どこの空だつたのだらう 立原道造
どこの空だつたのだらう
Ⅰ
どこの空だつたのだらう。もうおぼえてゐない。美しい夕映えがかかつてゐてその下に董色(すみれいろ)の山の影繪がジグザグの線を切り拔いてゐた。そして、ひとりの靑年が靑い上衣を着て、みねの上に立ちつくしてゐるのがその風景のなかからはみだして見えた。この靑年は彫像のやうにしづかに步いた。氣温はつめたくなつてゐた。長いこと、その固い透明な時間がつづいた。鳥が一羽西の空から南の空へ大氣の磁器にひびいらせて飛んだ。それに耐へかねて夕闇が急に落ちた。家の内部に洋燈(ランプ)がともつた。靑い上衣の靑年がみねの上をゆるやかな足取りで降りて行くのが見えた。月がそれを照らしはじめたのだ。
Ⅱ
長い長い白い道だつた。石はすべて渇いてゐた。

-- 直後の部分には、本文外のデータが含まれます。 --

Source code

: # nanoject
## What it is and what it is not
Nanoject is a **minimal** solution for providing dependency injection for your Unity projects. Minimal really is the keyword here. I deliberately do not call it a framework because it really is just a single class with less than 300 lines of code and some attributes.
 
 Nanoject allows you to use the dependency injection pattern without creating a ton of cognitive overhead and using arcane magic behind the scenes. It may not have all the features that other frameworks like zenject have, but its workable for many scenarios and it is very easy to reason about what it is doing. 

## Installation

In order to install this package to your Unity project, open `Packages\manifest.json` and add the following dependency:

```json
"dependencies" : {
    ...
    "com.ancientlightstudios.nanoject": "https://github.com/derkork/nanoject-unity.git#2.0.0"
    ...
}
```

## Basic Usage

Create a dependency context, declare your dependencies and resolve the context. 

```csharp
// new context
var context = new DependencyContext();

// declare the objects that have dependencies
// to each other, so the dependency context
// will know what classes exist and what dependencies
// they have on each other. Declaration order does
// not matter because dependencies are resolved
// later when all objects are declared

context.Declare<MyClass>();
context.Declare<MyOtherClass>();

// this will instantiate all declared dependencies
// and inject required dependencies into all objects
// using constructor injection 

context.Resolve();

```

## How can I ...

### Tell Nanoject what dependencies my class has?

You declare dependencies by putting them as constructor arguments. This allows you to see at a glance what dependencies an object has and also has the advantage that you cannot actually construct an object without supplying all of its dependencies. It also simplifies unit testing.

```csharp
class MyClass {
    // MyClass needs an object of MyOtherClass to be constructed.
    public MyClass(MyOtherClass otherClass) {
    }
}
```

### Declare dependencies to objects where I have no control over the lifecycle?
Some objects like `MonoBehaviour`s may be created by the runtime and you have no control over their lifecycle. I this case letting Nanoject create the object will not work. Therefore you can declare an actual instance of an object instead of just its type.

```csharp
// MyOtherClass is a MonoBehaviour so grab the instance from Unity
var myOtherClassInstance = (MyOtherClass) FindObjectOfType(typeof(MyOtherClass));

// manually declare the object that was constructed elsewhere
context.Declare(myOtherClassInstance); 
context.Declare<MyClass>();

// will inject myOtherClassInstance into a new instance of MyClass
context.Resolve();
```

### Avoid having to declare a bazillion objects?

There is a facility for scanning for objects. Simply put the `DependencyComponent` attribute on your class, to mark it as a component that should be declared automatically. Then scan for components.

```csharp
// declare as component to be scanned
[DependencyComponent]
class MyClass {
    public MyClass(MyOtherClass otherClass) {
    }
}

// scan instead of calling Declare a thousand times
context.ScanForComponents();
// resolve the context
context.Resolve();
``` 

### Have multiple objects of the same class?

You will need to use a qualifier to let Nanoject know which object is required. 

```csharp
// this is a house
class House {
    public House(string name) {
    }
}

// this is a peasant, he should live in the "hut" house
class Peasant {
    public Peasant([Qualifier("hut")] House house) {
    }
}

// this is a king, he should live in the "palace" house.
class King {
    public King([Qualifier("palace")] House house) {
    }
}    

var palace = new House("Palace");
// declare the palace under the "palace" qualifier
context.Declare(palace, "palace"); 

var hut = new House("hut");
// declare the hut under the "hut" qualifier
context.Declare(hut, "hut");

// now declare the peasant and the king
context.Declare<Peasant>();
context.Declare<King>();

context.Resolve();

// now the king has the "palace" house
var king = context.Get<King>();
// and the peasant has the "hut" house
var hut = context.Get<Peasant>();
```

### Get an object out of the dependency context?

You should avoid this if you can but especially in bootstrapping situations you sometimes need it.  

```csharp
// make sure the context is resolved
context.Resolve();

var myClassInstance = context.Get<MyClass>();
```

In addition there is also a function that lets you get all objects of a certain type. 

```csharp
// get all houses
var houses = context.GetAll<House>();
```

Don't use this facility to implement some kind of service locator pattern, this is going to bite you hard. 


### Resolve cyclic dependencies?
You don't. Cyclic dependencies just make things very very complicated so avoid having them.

空靑く澄みとほつてゐた。脊の高いポプラの木が日にキラキラと光つてゐた。眞晝だ。
どこへ行くのだらうか。海はないだらうか。海があつたら、どうするのだらうか。船はないだらうか。船があつたら、どうするのだらうか。どの問ひにも答へはなかつたから、くりかへしくりかへしたづねてゐた。どこへ行くのだらうか。……
かぎりない曠野であつた。脊の高いポプラの木が日にキラキラと光つてゐた。地は靑い草に蔽(おほ)はれ、熱い草いきれに、風景は歪んでゐた。眞晝だ。
太陽と光とだけがあつた。
どこへ行くのだらうか。
[やぶちゃん注:底本の「後期草稿詩篇」より。「洋燈」の「燈」は底本の用字。]